1a.Objectives (from AD-416)
Design a ZC specific realtime PCR diagnosis for reliable detections of ZC-infected potato and potato psyllid.
2. Design and develop multi-locus DNA Simple Sequence Repeat (SSR) DNA markers to genotype and assess genetic diversity of ZC-associated Liberibacter bacteria.
1b.Approach (from AD-416)
1. Clone and sequence ZC Liberibacter pathogen to identify suitable sequencing regions for designing realtime PCR. Validate sensitivity and specificity of detection.
2. Conduct whole genome analyze of ZC Liberibacter draft genome and identify SSR loci for designing SSR primers.
3. Conduct population genetic analysis of ZC-associated Candidatus Liberibacter and assess genetic diversity of the pathogen.

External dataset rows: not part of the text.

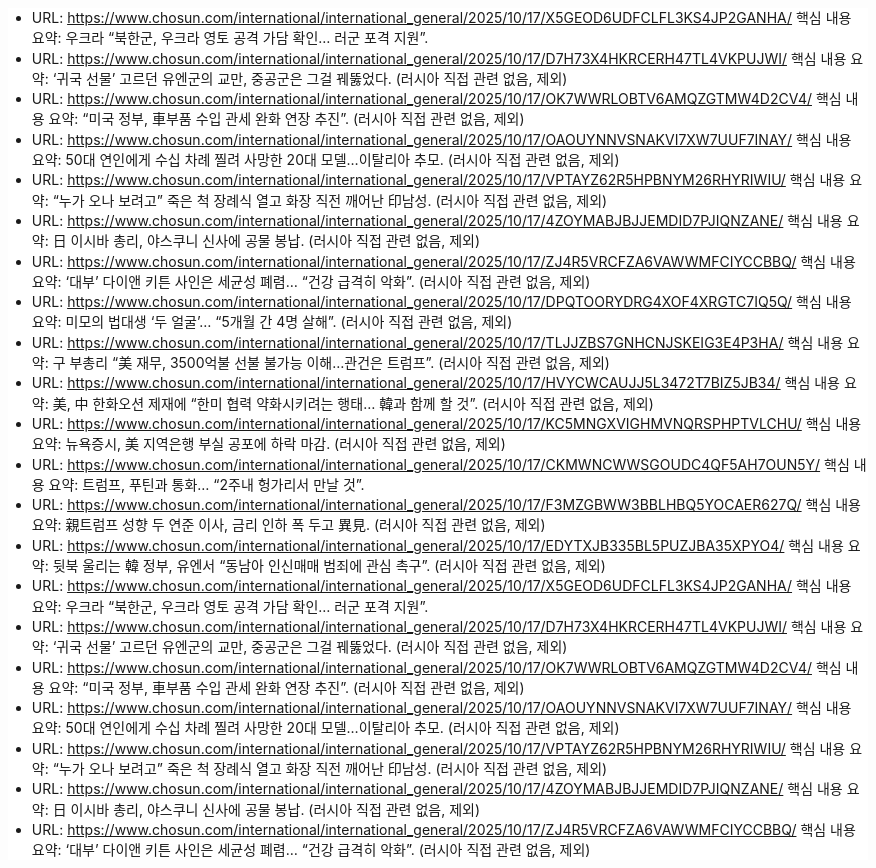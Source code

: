 *   URL: https://www.chosun.com/international/international_general/2025/10/17/X5GEOD6UDFCLFL3KS4JP2GANHA/
    핵심 내용 요약: 우크라 “북한군, 우크라 영토 공격 가담 확인… 러군 포격 지원”.
*   URL: https://www.chosun.com/international/international_general/2025/10/17/D7H73X4HKRCERH47TL4VKPUJWI/
    핵심 내용 요약: ‘귀국 선물’ 고르던 유엔군의 교만, 중공군은 그걸 꿰뚫었다. (러시아 직접 관련 없음, 제외)
*   URL: https://www.chosun.com/international/international_general/2025/10/17/OK7WWRLOBTV6AMQZGTMW4D2CV4/
    핵심 내용 요약: “미국 정부, 車부품 수입 관세 완화 연장 추진”. (러시아 직접 관련 없음, 제외)
*   URL: https://www.chosun.com/international/international_general/2025/10/17/OAOUYNNVSNAKVI7XW7UUF7INAY/
    핵심 내용 요약: 50대 연인에게 수십 차례 찔려 사망한 20대 모델…이탈리아 추모. (러시아 직접 관련 없음, 제외)
*   URL: https://www.chosun.com/international/international_general/2025/10/17/VPTAYZ62R5HPBNYM26RHYRIWIU/
    핵심 내용 요약: “누가 오나 보려고” 죽은 척 장례식 열고 화장 직전 깨어난 印남성. (러시아 직접 관련 없음, 제외)
*   URL: https://www.chosun.com/international/international_general/2025/10/17/4ZOYMABJBJJEMDID7PJIQNZANE/
    핵심 내용 요약: 日 이시바 총리, 야스쿠니 신사에 공물 봉납. (러시아 직접 관련 없음, 제외)
*   URL: https://www.chosun.com/international/international_general/2025/10/17/ZJ4R5VRCFZA6VAWWMFCIYCCBBQ/
    핵심 내용 요약: ‘대부’ 다이앤 키튼 사인은 세균성 폐렴… “건강 급격히 악화”. (러시아 직접 관련 없음, 제외)
*   URL: https://www.chosun.com/international/international_general/2025/10/17/DPQTOORYDRG4XOF4XRGTC7IQ5Q/
    핵심 내용 요약: 미모의 법대생 ‘두 얼굴’… “5개월 간 4명 살해”. (러시아 직접 관련 없음, 제외)
*   URL: https://www.chosun.com/international/international_general/2025/10/17/TLJJZBS7GNHCNJSKEIG3E4P3HA/
    핵심 내용 요약: 구 부총리 “美 재무, 3500억불 선불 불가능 이해…관건은 트럼프”. (러시아 직접 관련 없음, 제외)
*   URL: https://www.chosun.com/international/international_general/2025/10/17/HVYCWCAUJJ5L3472T7BIZ5JB34/
    핵심 내용 요약: 美, 中 한화오션 제재에 “한미 협력 약화시키려는 행태… 韓과 함께 할 것”. (러시아 직접 관련 없음, 제외)
*   URL: https://www.chosun.com/international/international_general/2025/10/17/KC5MNGXVIGHMVNQRSPHPTVLCHU/
    핵심 내용 요약: 뉴욕증시, 美 지역은행 부실 공포에 하락 마감. (러시아 직접 관련 없음, 제외)
*   URL: https://www.chosun.com/international/international_general/2025/10/17/CKMWNCWWSGOUDC4QF5AH7OUN5Y/
    핵심 내용 요약: 트럼프, 푸틴과 통화… “2주내 헝가리서 만날 것”.
*   URL: https://www.chosun.com/international/international_general/2025/10/17/F3MZGBWW3BBLHBQ5YOCAER627Q/
    핵심 내용 요약: 親트럼프 성향 두 연준 이사, 금리 인하 폭 두고 異見. (러시아 직접 관련 없음, 제외)
*   URL: https://www.chosun.com/international/international_general/2025/10/17/EDYTXJB335BL5PUZJBA35XPYO4/
    핵심 내용 요약: 뒷북 울리는 韓 정부, 유엔서 “동남아 인신매매 범죄에 관심 촉구”. (러시아 직접 관련 없음, 제외)
*   URL: https://www.chosun.com/international/international_general/2025/10/17/X5GEOD6UDFCLFL3KS4JP2GANHA/
    핵심 내용 요약: 우크라 “북한군, 우크라 영토 공격 가담 확인… 러군 포격 지원”.
*   URL: https://www.chosun.com/international/international_general/2025/10/17/D7H73X4HKRCERH47TL4VKPUJWI/
    핵심 내용 요약: ‘귀국 선물’ 고르던 유엔군의 교만, 중공군은 그걸 꿰뚫었다. (러시아 직접 관련 없음, 제외)
*   URL: https://www.chosun.com/international/international_general/2025/10/17/OK7WWRLOBTV6AMQZGTMW4D2CV4/
    핵심 내용 요약: “미국 정부, 車부품 수입 관세 완화 연장 추진”. (러시아 직접 관련 없음, 제외)
*   URL: https://www.chosun.com/international/international_general/2025/10/17/OAOUYNNVSNAKVI7XW7UUF7INAY/
    핵심 내용 요약: 50대 연인에게 수십 차례 찔려 사망한 20대 모델…이탈리아 추모. (러시아 직접 관련 없음, 제외)
*   URL: https://www.chosun.com/international/international_general/2025/10/17/VPTAYZ62R5HPBNYM26RHYRIWIU/
    핵심 내용 요약: “누가 오나 보려고” 죽은 척 장례식 열고 화장 직전 깨어난 印남성. (러시아 직접 관련 없음, 제외)
*   URL: https://www.chosun.com/international/international_general/2025/10/17/4ZOYMABJBJJEMDID7PJIQNZANE/
    핵심 내용 요약: 日 이시바 총리, 야스쿠니 신사에 공물 봉납. (러시아 직접 관련 없음, 제외)
*   URL: https://www.chosun.com/international/international_general/2025/10/17/ZJ4R5VRCFZA6VAWWMFCIYCCBBQ/
    핵심 내용 요약: ‘대부’ 다이앤 키튼 사인은 세균성 폐렴… “건강 급격히 악화”. (러시아 직접 관련 없음, 제외)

This Reimbursable Agreement supports Objective 2.A of the parent project. The goal of the project is to develop new molecular markers for identification and assessment of genetic diversity of ‘Candidatus Liberibacter solanacearum’ (CLso), a bacterium associated with potato zebra chip disease. Based on the complete genome sequence of CLso, a marker system, named multilocus simple sequence repeats (SSR), was developed. Sixty CLso strains representing US and Mexico populations were analyzed by SSR. The multilocus SSR marker system effectively genotyped CLso strains within and between populations. Genotypic assignment analysis identified two major lineages of CLso in the U.S. population, but only one lineage type was identified among strains isolated in Mexico. The SSR system was shown to discriminate among closely-related strains.